* **About this exercise**: Write out nothing except the lines of the entries below, from the first through the one containing "e implementar un", exactly and without pictures.

* **Records for processing**:
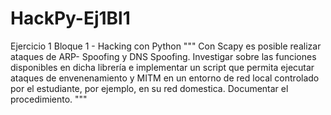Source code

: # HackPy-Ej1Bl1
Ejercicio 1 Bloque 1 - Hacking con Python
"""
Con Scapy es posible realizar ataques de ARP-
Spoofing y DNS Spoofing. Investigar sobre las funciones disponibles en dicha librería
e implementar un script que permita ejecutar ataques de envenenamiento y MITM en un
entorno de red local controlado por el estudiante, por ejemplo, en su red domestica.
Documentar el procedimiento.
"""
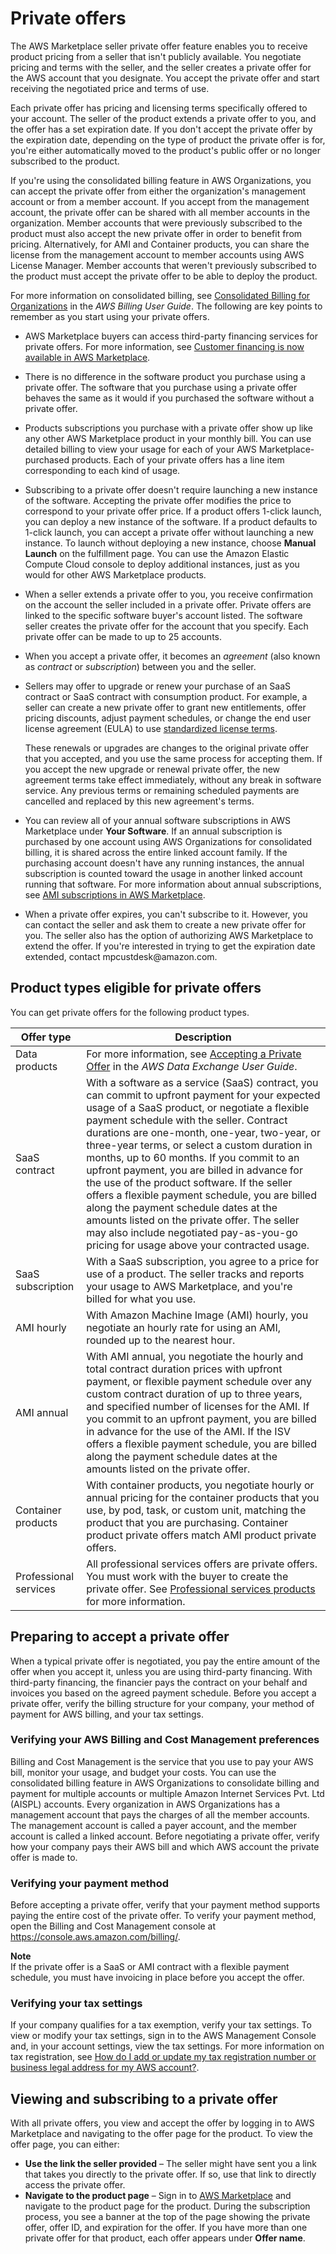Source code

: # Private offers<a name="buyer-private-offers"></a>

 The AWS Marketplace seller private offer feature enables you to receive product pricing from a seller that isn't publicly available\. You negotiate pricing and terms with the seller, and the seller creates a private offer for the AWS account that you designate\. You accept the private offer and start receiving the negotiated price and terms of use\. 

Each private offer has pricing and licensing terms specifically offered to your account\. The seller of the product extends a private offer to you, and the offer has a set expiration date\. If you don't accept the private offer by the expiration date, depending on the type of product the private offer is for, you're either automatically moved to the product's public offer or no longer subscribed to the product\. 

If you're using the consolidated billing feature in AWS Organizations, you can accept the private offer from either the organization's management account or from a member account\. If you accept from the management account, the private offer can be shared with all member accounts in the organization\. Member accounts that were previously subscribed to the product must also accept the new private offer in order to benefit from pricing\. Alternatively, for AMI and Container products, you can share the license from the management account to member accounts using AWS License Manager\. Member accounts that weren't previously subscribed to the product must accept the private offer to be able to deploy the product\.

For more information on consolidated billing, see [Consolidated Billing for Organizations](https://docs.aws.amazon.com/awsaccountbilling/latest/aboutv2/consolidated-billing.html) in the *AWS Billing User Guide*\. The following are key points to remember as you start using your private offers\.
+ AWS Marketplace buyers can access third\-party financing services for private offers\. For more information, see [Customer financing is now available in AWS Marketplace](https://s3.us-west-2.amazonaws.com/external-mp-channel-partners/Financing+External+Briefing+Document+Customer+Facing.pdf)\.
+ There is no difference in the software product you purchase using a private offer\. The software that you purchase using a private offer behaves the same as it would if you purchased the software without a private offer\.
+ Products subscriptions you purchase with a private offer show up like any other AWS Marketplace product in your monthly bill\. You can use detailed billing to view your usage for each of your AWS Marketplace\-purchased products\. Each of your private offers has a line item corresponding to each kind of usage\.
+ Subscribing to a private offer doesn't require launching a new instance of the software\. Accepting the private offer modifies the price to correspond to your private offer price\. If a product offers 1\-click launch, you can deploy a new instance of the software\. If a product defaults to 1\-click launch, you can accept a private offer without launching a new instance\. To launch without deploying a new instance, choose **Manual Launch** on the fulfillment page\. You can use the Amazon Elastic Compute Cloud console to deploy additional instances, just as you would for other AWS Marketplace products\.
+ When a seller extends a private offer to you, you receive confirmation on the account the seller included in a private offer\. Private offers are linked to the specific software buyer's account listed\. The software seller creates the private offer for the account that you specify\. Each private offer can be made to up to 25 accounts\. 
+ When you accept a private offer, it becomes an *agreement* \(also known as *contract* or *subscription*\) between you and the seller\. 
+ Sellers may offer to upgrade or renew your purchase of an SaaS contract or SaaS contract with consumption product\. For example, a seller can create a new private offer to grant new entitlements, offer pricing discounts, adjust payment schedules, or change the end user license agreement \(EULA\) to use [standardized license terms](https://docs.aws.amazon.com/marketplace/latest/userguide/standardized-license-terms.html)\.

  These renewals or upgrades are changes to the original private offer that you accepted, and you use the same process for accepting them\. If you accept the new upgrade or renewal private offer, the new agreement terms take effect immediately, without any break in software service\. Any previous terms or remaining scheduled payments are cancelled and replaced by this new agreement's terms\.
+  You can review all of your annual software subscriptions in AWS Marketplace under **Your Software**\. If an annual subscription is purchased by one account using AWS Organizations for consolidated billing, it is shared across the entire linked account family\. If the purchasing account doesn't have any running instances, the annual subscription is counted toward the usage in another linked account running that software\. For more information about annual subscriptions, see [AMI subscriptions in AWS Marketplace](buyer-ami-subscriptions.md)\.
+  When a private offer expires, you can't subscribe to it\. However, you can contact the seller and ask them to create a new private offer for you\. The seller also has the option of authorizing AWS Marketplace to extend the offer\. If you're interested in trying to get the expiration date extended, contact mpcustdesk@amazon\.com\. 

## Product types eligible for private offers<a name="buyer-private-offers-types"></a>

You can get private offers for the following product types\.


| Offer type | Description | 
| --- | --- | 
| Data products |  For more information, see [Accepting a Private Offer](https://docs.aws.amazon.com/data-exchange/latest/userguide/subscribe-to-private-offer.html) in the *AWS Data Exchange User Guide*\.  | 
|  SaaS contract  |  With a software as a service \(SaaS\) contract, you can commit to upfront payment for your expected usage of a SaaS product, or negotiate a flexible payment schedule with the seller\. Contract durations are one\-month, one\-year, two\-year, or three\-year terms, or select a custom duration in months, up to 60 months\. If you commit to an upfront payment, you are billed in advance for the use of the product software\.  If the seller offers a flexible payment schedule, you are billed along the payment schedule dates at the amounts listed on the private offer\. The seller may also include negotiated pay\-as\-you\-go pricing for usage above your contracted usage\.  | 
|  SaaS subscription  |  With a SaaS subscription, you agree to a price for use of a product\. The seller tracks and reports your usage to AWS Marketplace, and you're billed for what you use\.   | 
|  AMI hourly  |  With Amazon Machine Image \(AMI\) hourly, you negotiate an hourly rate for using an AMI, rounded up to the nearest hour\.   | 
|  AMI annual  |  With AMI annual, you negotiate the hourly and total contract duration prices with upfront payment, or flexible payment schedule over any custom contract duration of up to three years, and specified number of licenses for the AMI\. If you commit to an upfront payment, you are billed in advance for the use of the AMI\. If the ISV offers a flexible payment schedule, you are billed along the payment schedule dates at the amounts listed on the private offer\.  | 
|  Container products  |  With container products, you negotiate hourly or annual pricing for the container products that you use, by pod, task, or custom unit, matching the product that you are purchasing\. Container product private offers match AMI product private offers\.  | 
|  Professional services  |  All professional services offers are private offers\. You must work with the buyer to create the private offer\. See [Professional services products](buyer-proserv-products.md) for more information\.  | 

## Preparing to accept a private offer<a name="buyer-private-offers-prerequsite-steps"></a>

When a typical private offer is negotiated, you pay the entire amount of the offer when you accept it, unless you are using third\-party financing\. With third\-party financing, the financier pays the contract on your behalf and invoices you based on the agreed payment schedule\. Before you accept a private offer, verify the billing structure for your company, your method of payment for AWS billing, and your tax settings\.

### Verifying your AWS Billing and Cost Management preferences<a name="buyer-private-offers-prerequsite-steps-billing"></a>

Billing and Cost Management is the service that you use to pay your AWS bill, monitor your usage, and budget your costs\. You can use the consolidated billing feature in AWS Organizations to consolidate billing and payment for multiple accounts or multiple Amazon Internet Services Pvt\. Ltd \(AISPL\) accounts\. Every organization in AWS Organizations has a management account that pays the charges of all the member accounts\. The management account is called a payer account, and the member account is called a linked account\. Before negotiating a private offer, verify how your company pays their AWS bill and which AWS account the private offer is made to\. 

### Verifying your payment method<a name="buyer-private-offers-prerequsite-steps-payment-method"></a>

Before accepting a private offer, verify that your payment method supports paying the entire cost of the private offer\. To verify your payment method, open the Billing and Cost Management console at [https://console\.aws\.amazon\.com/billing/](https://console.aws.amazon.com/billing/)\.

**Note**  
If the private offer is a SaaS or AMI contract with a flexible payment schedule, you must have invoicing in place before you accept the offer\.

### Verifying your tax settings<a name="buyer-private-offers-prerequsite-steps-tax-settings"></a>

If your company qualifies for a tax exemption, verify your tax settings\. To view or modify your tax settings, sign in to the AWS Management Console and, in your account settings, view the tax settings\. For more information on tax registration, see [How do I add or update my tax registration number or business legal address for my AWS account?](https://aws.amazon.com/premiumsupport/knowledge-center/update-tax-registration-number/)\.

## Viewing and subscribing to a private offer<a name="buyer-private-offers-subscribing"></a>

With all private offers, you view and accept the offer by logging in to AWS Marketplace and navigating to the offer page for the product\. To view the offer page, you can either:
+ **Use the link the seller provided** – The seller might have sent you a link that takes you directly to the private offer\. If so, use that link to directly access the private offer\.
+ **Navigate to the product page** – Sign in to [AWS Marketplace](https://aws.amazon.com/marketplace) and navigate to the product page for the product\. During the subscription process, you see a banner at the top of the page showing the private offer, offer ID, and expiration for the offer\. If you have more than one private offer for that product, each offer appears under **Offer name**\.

* **Solution to this exercise**:
Source code

: # HackPy-Ej1Bl1
Ejercicio 1 Bloque 1 - Hacking con Python
"""
Con Scapy es posible realizar ataques de ARP-
Spoofing y DNS Spoofing. Investigar sobre las funciones disponibles en dicha librería
e implementar un script que permita ejecutar ataques de envenenamiento y MITM en un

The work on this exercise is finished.